| JML38 le 07 août 2020 Petite histoire de maçonnerie
Monsieur Grenier, le professeur de français de la classe de quatrième du collège que je fréquentais, nous avait, comme chaque semaine, imposé un thème pour écrire une courte rédaction.
C’était une de ses idées de devoir. En remplacement de la traditionnelle corvée que représente généralement cet exercice d’écriture pour des enfants bien en peine de trouver de quoi pondre deux ou trois pages, il nous demandait de traiter un sujet dans un format raccourci, pour en retirer ce qu’il appelait « la substantifique moelle ». J’aimais bien cette expression qui me faisait saliver, mon cerveau conditionné lui associant immédiatement la saveur du gratin de cardons à la moelle de ma mère, plat typique de la région ô combien délicieux.
Pour en revenir à ce cher Monsieur Grenier, ce qu’il souhaitait développer chez ses élèves n’était pas la simple aptitude à rédiger, mais plutôt la capacité d’exprimer de façon claire et précise des idées, des impressions, des opinions. Le sujet du jour en était la parfaite illustration. « Racontez un événement marquant de la journée ». Le choix était libre sur la nature et l’importance dudit événement. Il pouvait être mondial, national, local, familial. Qu’importe, ce qui devait impérativement ressortir du récit, c’était les raisons qui le rendaient marquant.
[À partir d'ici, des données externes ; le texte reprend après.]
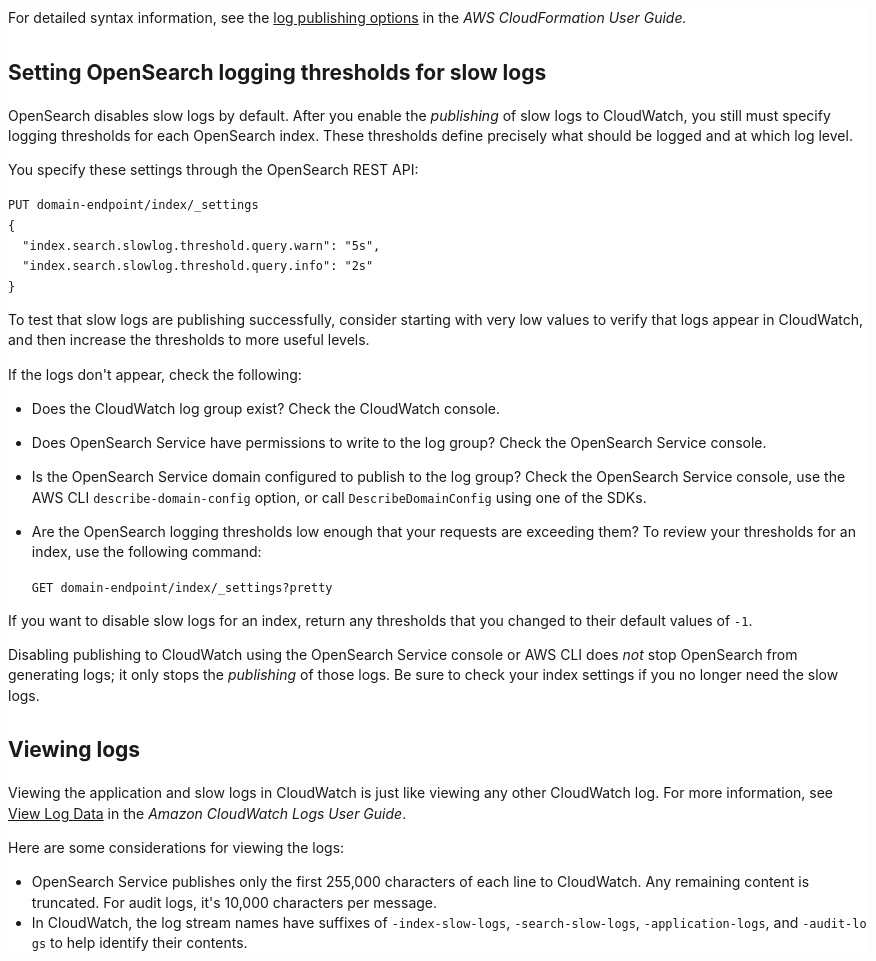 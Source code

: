 For detailed syntax information, see the [log publishing options](https://docs.aws.amazon.com/AWSCloudFormation/latest/UserGuide/aws-properties-elasticsearch-domain-logpublishingoption.html) in the *AWS CloudFormation User Guide\.*

## Setting OpenSearch logging thresholds for slow logs<a name="createdomain-configure-slow-logs-indices"></a>

OpenSearch disables slow logs by default\. After you enable the *publishing* of slow logs to CloudWatch, you still must specify logging thresholds for each OpenSearch index\. These thresholds define precisely what should be logged and at which log level\.

You specify these settings through the OpenSearch REST API:

```
PUT domain-endpoint/index/_settings
{
  "index.search.slowlog.threshold.query.warn": "5s",
  "index.search.slowlog.threshold.query.info": "2s"
}
```

To test that slow logs are publishing successfully, consider starting with very low values to verify that logs appear in CloudWatch, and then increase the thresholds to more useful levels\.

If the logs don't appear, check the following:
+ Does the CloudWatch log group exist? Check the CloudWatch console\.
+ Does OpenSearch Service have permissions to write to the log group? Check the OpenSearch Service console\.
+ Is the OpenSearch Service domain configured to publish to the log group? Check the OpenSearch Service console, use the AWS CLI `describe-domain-config` option, or call `DescribeDomainConfig` using one of the SDKs\.
+ Are the OpenSearch logging thresholds low enough that your requests are exceeding them? To review your thresholds for an index, use the following command:

  ```
  GET domain-endpoint/index/_settings?pretty
  ```

If you want to disable slow logs for an index, return any thresholds that you changed to their default values of `-1`\.

Disabling publishing to CloudWatch using the OpenSearch Service console or AWS CLI does *not* stop OpenSearch from generating logs; it only stops the *publishing* of those logs\. Be sure to check your index settings if you no longer need the slow logs\.

## Viewing logs<a name="createdomain-configure-slow-logs-viewing"></a>

Viewing the application and slow logs in CloudWatch is just like viewing any other CloudWatch log\. For more information, see [View Log Data](https://docs.aws.amazon.com/AmazonCloudWatch/latest/logs/Working-with-log-groups-and-streams.html#ViewingLogData) in the *Amazon CloudWatch Logs User Guide*\.

Here are some considerations for viewing the logs:
+ OpenSearch Service publishes only the first 255,000 characters of each line to CloudWatch\. Any remaining content is truncated\. For audit logs, it's 10,000 characters per message\. 
+ In CloudWatch, the log stream names have suffixes of `-index-slow-logs`, `-search-slow-logs`, `-application-logs`, and `-audit-logs` to help identify their contents\.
Je dois préciser que ce professeur, spécialiste de français, latin, histoire et géographie, était un personnage comme on en trouve peu dans l’enseignement. Un original qui n’hésitait pas à s’éloigner de son cours pour répondre aux questions que nous ne manquions pas de lui poser, comme un petit jeu que nous pensions à notre avantage, mais qui au final lui permettait d’enrichir notre vocabulaire de mots à rechercher dans le dictionnaire.
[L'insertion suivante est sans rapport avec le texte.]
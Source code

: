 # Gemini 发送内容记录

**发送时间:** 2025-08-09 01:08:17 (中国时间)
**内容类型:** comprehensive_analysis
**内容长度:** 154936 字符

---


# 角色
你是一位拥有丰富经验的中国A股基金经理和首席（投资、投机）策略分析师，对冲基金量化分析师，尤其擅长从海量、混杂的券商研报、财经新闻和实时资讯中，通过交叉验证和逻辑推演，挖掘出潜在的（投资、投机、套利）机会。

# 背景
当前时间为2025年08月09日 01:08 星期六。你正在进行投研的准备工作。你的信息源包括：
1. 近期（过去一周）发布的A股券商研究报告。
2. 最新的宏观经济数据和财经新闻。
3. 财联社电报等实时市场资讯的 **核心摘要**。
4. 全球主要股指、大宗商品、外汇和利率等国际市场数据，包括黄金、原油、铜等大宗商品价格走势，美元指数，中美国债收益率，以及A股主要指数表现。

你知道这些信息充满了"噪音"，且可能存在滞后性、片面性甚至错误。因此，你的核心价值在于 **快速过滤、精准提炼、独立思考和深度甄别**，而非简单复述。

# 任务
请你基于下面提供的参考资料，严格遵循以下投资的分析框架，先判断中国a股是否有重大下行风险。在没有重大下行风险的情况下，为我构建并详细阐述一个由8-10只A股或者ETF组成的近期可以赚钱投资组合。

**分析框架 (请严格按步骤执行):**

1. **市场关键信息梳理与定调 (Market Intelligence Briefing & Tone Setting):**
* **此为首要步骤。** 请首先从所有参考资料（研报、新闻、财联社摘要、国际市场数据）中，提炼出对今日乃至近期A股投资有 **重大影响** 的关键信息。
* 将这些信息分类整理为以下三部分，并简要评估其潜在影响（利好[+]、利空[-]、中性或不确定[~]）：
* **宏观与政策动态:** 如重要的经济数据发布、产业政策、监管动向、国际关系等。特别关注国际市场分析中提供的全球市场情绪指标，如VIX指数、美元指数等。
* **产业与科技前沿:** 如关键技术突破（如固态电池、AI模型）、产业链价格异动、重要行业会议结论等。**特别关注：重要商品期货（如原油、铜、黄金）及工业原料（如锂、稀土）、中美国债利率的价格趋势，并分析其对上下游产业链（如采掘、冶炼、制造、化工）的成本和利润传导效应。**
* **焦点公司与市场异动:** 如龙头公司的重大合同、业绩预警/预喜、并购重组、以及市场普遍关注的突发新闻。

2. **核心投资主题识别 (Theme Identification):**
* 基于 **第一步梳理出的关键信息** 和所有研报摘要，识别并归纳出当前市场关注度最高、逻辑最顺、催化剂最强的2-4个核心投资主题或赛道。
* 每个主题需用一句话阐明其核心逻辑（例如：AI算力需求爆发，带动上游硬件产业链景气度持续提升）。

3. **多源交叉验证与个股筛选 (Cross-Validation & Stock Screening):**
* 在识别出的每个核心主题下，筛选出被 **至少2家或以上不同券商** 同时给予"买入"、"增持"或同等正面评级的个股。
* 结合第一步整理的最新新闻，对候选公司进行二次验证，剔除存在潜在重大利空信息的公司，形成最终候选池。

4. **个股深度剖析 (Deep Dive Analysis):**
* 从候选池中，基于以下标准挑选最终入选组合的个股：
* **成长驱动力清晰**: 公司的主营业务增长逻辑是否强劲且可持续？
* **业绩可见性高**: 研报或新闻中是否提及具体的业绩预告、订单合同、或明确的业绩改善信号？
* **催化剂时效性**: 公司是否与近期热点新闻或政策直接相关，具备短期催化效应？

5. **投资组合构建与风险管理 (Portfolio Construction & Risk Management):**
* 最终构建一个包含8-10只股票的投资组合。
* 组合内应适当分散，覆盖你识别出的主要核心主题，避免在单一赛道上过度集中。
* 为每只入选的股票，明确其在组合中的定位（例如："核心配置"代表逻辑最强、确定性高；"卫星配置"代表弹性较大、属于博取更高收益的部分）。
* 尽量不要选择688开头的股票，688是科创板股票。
Je ne pouvais pas chercher d’aide auprès d’une petite sœur dont le seul intérêt à cette heure était de suivre les péripéties d’un Albator ou d’un Astro à la télé, ni compter sur un grand frère enfermé dans sa chambre, dont les disques nous berçaient au rythme de Texas ou de Jeanne Mas. Ma mère était plus accessible, mais après sa journée à la mairie du village où elle était employée, je ne voulais pas la perturber dans la préparation du repas qu’elle mettait un point d’honneur à tenir prêt pour un mari, maçon de profession, qui allait rentrer tard et bien fatigué de son chantier du moment.
Je n’avais rien trouvé dans le journal qui fasse tilt au point de me dire que je tenais mon sujet, et le temps s’écoulait inexorablement pour moi, planté devant ma page blanche. Le son bien connu d’un klaxon multi-tons me sortit de ma léthargie, signifiant que papa avait invité son copain Jacques, propriétaire d’une Renault 16 TX qui faisait sa fierté, à prendre l’apéro.
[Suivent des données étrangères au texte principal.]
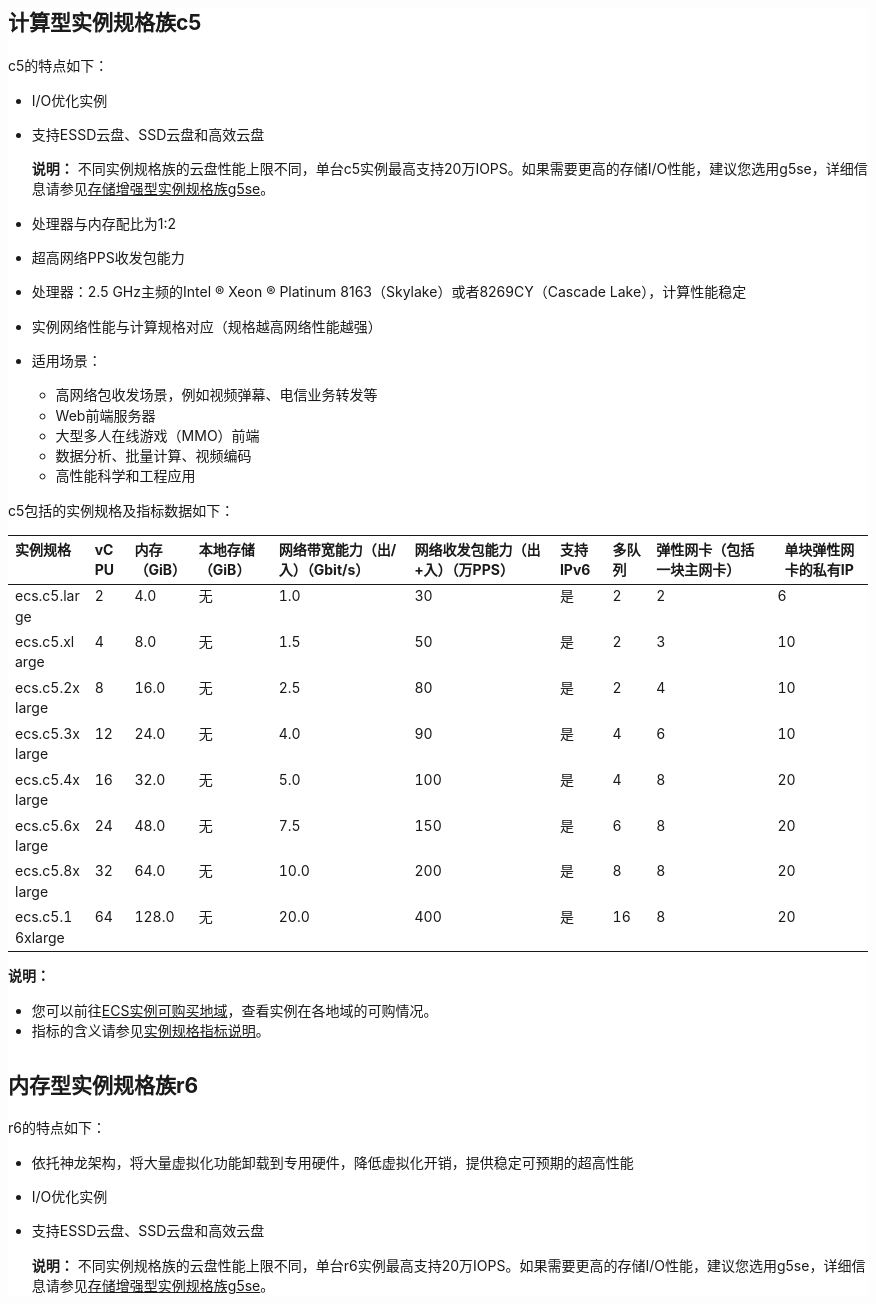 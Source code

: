 ## 计算型实例规格族c5

c5的特点如下：

-   I/O优化实例
-   支持ESSD云盘、SSD云盘和高效云盘

    **说明：** 不同实例规格族的云盘性能上限不同，单台c5实例最高支持20万IOPS。如果需要更高的存储I/O性能，建议您选用g5se，详细信息请参见[存储增强型实例规格族g5se](/intl.zh-CN/实例/实例规格族.md)。

-   处理器与内存配比为1:2
-   超高网络PPS收发包能力
-   处理器：2.5 GHz主频的Intel ® Xeon ® Platinum 8163（Skylake）或者8269CY（Cascade Lake），计算性能稳定
-   实例网络性能与计算规格对应（规格越高网络性能越强）
-   适用场景：
    -   高网络包收发场景，例如视频弹幕、电信业务转发等
    -   Web前端服务器
    -   大型多人在线游戏（MMO）前端
    -   数据分析、批量计算、视频编码
    -   高性能科学和工程应用

c5包括的实例规格及指标数据如下：

|实例规格|vCPU|内存（GiB）|本地存储（GiB）|网络带宽能力（出/入）（Gbit/s）|网络收发包能力（出+入）（万PPS）|支持IPv6|多队列|弹性网卡（包括一块主网卡）|单块弹性网卡的私有IP|
|:---|:---|:------|:--------|:------------------|:-----------------|:-----|:--|:------------|-----------|
|ecs.c5.large|2|4.0|无|1.0|30|是|2|2|6|
|ecs.c5.xlarge|4|8.0|无|1.5|50|是|2|3|10|
|ecs.c5.2xlarge|8|16.0|无|2.5|80|是|2|4|10|
|ecs.c5.3xlarge|12|24.0|无|4.0|90|是|4|6|10|
|ecs.c5.4xlarge|16|32.0|无|5.0|100|是|4|8|20|
|ecs.c5.6xlarge|24|48.0|无|7.5|150|是|6|8|20|
|ecs.c5.8xlarge|32|64.0|无|10.0|200|是|8|8|20|
|ecs.c5.16xlarge|64|128.0|无|20.0|400|是|16|8|20|

**说明：**

-   您可以前往[ECS实例可购买地域](https://ecs-buy.aliyun.com/instanceTypes/#/instanceTypeByRegion)，查看实例在各地域的可购情况。
-   指标的含义请参见[实例规格指标说明](/intl.zh-CN/实例/实例规格族.md)。

## 内存型实例规格族r6

r6的特点如下：

-   依托神龙架构，将大量虚拟化功能卸载到专用硬件，降低虚拟化开销，提供稳定可预期的超高性能
-   I/O优化实例
-   支持ESSD云盘、SSD云盘和高效云盘

    **说明：** 不同实例规格族的云盘性能上限不同，单台r6实例最高支持20万IOPS。如果需要更高的存储I/O性能，建议您选用g5se，详细信息请参见[存储增强型实例规格族g5se](/intl.zh-CN/实例/实例规格族.md)。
J’écoutais d’une oreille distraite la conversation entre les deux maçons et ma mère qui, curieusement, semblait pour une fois particulièrement intéressée. Mon attention fut pourtant rapidement attirée par la voix excitée de Jacques, qui narrait ce qui semblait être une aventure arrivée au boulot. Intrigué, j’appris que ce brave Jacques avait échappé par miracle à un grave accident, l’ouvrage en béton sur lequel il s’activait depuis le début de la matinée s’étant entièrement effondré au moment où il prenait une pause rafraîchissante. S’il n’avait pas été en train de se désaltérer, il aurait été écrasé comme une crêpe. Grâce aux détails que je ne manquai pas de soutirer à Jacques ainsi qu’à mon père, je sus que je tenais mon histoire.
Après avoir raccompagné son copain jusqu’à sa voiture, mon père fit remarquer à maman. - Quel frimeur ce Berlain, il a même un chien qui remue la tête sur la plage arrière. - Oui, en tout cas il a vraiment eu chaud aujourd’hui
La tranquillité étant revenue à la maison, je n’avais plus qu’à m’y mettre, à cette rédaction. D’abord mon nom : Michel Martin. Puis la date du jour : 9 novembre 1989. Et vaillamment, je me lançai de ma plus belle plume. « L’événement le plus marquant de la journée fut, incontestablement », j’aimais bien les adverbes dans les phrases, cela faisait sérieux et cultivé. « L’événement le plus marquant de la journée fut, incontestablement, la chute du mur de Berlain ».
Il ne me restait plus qu’à relater au mieux cet événement, qui n’allait évidemment pas changer le cours de l’histoire, ni même faire une ligne dans un journal.